WORK ITEM: Using the listing below, keep only the lines with the word "https" and copy them.

STUDY MATERIAL:
^^^^

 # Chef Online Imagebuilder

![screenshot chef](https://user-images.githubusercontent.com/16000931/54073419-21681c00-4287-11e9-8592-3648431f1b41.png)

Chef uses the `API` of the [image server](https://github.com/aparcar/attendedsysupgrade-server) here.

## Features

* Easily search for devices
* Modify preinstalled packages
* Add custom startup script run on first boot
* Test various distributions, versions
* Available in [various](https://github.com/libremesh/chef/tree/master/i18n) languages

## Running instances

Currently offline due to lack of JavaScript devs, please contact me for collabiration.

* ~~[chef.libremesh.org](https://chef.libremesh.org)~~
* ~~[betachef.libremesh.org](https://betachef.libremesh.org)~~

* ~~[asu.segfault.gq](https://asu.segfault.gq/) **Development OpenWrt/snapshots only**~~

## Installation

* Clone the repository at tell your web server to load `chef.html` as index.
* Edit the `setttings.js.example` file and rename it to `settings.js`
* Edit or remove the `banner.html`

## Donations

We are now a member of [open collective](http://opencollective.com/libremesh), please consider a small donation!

^^^^

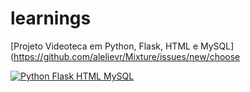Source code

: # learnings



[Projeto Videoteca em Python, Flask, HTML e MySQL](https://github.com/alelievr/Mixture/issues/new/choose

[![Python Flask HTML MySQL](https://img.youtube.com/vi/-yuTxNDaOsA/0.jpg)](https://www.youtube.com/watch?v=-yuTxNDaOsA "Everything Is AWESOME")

^^^^

THE ANSWER:
![screenshot chef](https://user-images.githubusercontent.com/16000931/54073419-21681c00-4287-11e9-8592-3648431f1b41.png)
Chef uses the `API` of the [image server](https://github.com/aparcar/attendedsysupgrade-server) here.
* Available in [various](https://github.com/libremesh/chef/tree/master/i18n) languages
* ~~[chef.libremesh.org](https://chef.libremesh.org)~~
* ~~[betachef.libremesh.org](https://betachef.libremesh.org)~~
* ~~[asu.segfault.gq](https://asu.segfault.gq/) **Development OpenWrt/snapshots only**~~
[Projeto Videoteca em Python, Flask, HTML e MySQL](https://github.com/alelievr/Mixture/issues/new/choose
[![Python Flask HTML MySQL](https://img.youtube.com/vi/-yuTxNDaOsA/0.jpg)](https://www.youtube.com/watch?v=-yuTxNDaOsA "Everything Is AWESOME")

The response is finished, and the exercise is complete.